Paris sanctionne sévèrement des partisans russes

La justice française siffle la fin de la partie : trois partisans russes ont été condamnés à des peines de un à deux ans de prison ferme pour les violences de samedi à Marseille et vingt autres, dont le sulfureux responsable ultranationaliste Alexandre Chpryguine, vont être expulsés.

Ces sanctions sont tombées au lendemain de tensions diplomatiques entre la France et la Russie provoquées par l’arrestation de ces partisans.
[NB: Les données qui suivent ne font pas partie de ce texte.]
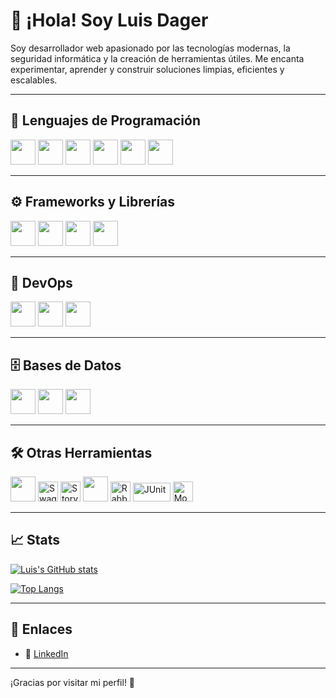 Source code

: # 👋 ¡Hola! Soy Luis Dager

Soy desarrollador web apasionado por las tecnologías modernas, la seguridad informática y la creación de herramientas útiles. Me encanta experimentar, aprender y construir soluciones limpias, eficientes y escalables.

---

## 🧠 Lenguajes de Programación

<p>
  <img src="https://cdn.jsdelivr.net/gh/devicons/devicon/icons/java/java-original.svg" width="40" height="40"/>
  <img src="https://cdn.jsdelivr.net/gh/devicons/devicon/icons/python/python-original.svg" width="40" height="40"/>
  <img src="https://cdn.jsdelivr.net/gh/devicons/devicon/icons/javascript/javascript-original.svg" width="40" height="40"/>
  <img src="https://cdn.jsdelivr.net/gh/devicons/devicon/icons/typescript/typescript-original.svg" width="40" height="40"/>
  <img src="https://cdn.jsdelivr.net/gh/devicons/devicon/icons/css3/css3-original.svg" width="40" height="40"/>
  <img src="https://cdn.jsdelivr.net/gh/devicons/devicon/icons/html5/html5-original.svg" width="40" height="40"/>
</p>

---

## ⚙️ Frameworks y Librerías

<p>
  <img src="https://cdn.jsdelivr.net/gh/devicons/devicon/icons/angularjs/angularjs-original.svg" width="40" height="40"/>
  <img src="https://cdn.jsdelivr.net/gh/devicons/devicon/icons/react/react-original.svg" width="40" height="40"/>
  <img src="https://cdn.jsdelivr.net/gh/devicons/devicon/icons/spring/spring-original.svg" width="40" height="40"/>
  <img src="https://cdn.jsdelivr.net/gh/devicons/devicon@latest/icons/nestjs/nestjs-original.svg" width="40" height="40"/>
</p>

---

## 🧰 DevOps

<p>
  <img src="https://cdn.jsdelivr.net/gh/devicons/devicon/icons/docker/docker-original.svg" width="40" height="40"/>
  <img src="https://cdn.jsdelivr.net/gh/devicons/devicon/icons/kubernetes/kubernetes-plain.svg" width="40" height="40"/>
  <img src="https://cdn.jsdelivr.net/gh/devicons/devicon/icons/redhat/redhat-original.svg" width="40" height="40"/>
</p>

---

## 🗄️ Bases de Datos

<p>
  <img src="https://cdn.jsdelivr.net/gh/devicons/devicon/icons/oracle/oracle-original.svg" width="40" height="40"/>
  <img src="https://cdn.jsdelivr.net/gh/devicons/devicon/icons/mongodb/mongodb-original.svg" width="40" height="40"/>
  <img src="https://cdn.jsdelivr.net/gh/devicons/devicon/icons/postgresql/postgresql-original.svg" width="40" height="40"/>
</p>

---

## 🛠️ Otras Herramientas

<p>
  <img src="https://cdn.jsdelivr.net/gh/devicons/devicon/icons/git/git-original.svg" width="40" height="40"/>
  <img src="https://raw.githubusercontent.com/swagger-api/swagger-ui/master/docs/favicon-32x32.png" width="32" height="32" alt="Swagger"/>
  <img src="https://avatars.githubusercontent.com/u/60137190?s=200&v=4" width="32" height="32" alt="Storybook"/>
  <img src="https://cdn.jsdelivr.net/gh/devicons/devicon/icons/redis/redis-original.svg" width="40" height="40"/>
  <img src="https://raw.githubusercontent.com/rabbitmq/rabbitmq-website/main/site/favicon.ico" width="32" height="32" alt="RabbitMQ"/>
  <img src="https://upload.wikimedia.org/wikipedia/commons/e/e0/JUnit_5_Banner.png" width="60" height="30" alt="JUnit"/>
  <img src="https://avatars.githubusercontent.com/u/10518397?s=200&v=4" width="32" height="32" alt="Mockito"/>
</p>



---

## 📈 Stats

[![Luis's GitHub stats](https://github-readme-stats.vercel.app/api?username=dagerld-lab&show_icons=true&theme=radical)](https://github.com/anuraghazra/github-readme-stats)

[![Top Langs](https://github-readme-stats.vercel.app/api/top-langs/?username=dagerld-lab&layout=compact)](https://github.com/anuraghazra/github-readme-stats)

---

## 🔗 Enlaces
 <!-- cambia esto si tienes uno -->
- 🧠 [LinkedIn](https://www.linkedin.com/in/luisdagerj/) <!-- cambia esto -->
---

¡Gracias por visitar mi perfil! 🚀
Le coup de filet a pourtant été réalisé grâce à des renseignements de la police russe, a assuré le procureur de la République, Brice Robin.

Ces 23 Russes font partie du groupe de 43 partisans contrôlés mardi dans le sud-est de la France dans le cadre de l’enquête sur les rixes de samedi, qui ont assombri le début de l’Euro-2016. Les 20 derniers ont été remis en liberté.

« Ils étaient rentrés vers 3 h GMT du matin de Marseille, dans deux cars, certains blessés », a raconté M. Robin, selon qui leur interpellation a été décidée pour éviter « un risque de bagarre organisée avec des Polonais à Cannes », qui ne fait pourtant pas partie des villes hôtes de l’Euro.

Le procureur aurait « aimé » que la coopération avec la Russie « soit plus rapide, mais l’essentiel, c’est qu’elle » ait eu lieu.

Figure de l’association des partisans du Lokomotiv Moscou, Alexeï Erounov, 29 ans, a écopé de la peine la plus lourde, 24 mois ferme, pour sa participation à une « chasse » aux Anglais ultraviolente près du Vieux-Port.

Sergueï Gorbatchev (alias « la Brique »), qui dirige à 33 ans un groupe de partisans de l’Arsenal Toula (300 km au sud de Moscou, D2 russe), a été condamné à 18 mois de prison ferme.

Nikolaï Morozov (alias « Oeil »), colosse de 28 ans et partisan très actif du Dinamo Moscou, s’est vu infliger 12 mois ferme. Contrairement aux deux autres, il n’apparaît pas sur une vidéo filmée par un hooligan russe lors des violences, qui a été projetée lors de l’audience après être devenue virale sur YouTube.

Les affrontements ont été « en grande partie provoqués par des partisans de nationalité russe, particulièrement violents, qui ont voulu démontrer leur suprématie sur les partisans anglais », a souligné M. Robin.

Ces violences ont fait 35 blessés, majoritairement anglais, dont deux toujours gravement atteints. Aucun hooligan russe n’avait été appréhendé sur le moment.

Les 20 autres Russes qui vont être expulsés sont âgés de 25 à 40 ans. Aucune charge pénale n’a été retenue contre eux, mais ils se trouvaient à Marseille pendant les incidents.

Ultranationaliste

L’un d’eux attire particulièrement l’attention : Alexandre Chpryguine, président de l’Association des partisans russes et collaborateur du député Igor Lebedev, membre du parti d’extrême droite LDPR. Chpryguine a déjà été vu en compagnie du président Vladimir Poutine.

Au total, il y a eu 68 gardes à vue à Marseille pour des violences liées au football depuis le début de l’Euro. 19 personnes ont été déférées au parquet et 12 condamnées à de la prison ferme. Quatre personnes supplémentaires doivent être présentées vendredi au ministère public.

Dans toute la France, 323 interpellations dont 196 gardes à vue ont eu lieu depuis le début de la compétition, le 10 juin, a indiqué le ministère de l’Intérieur.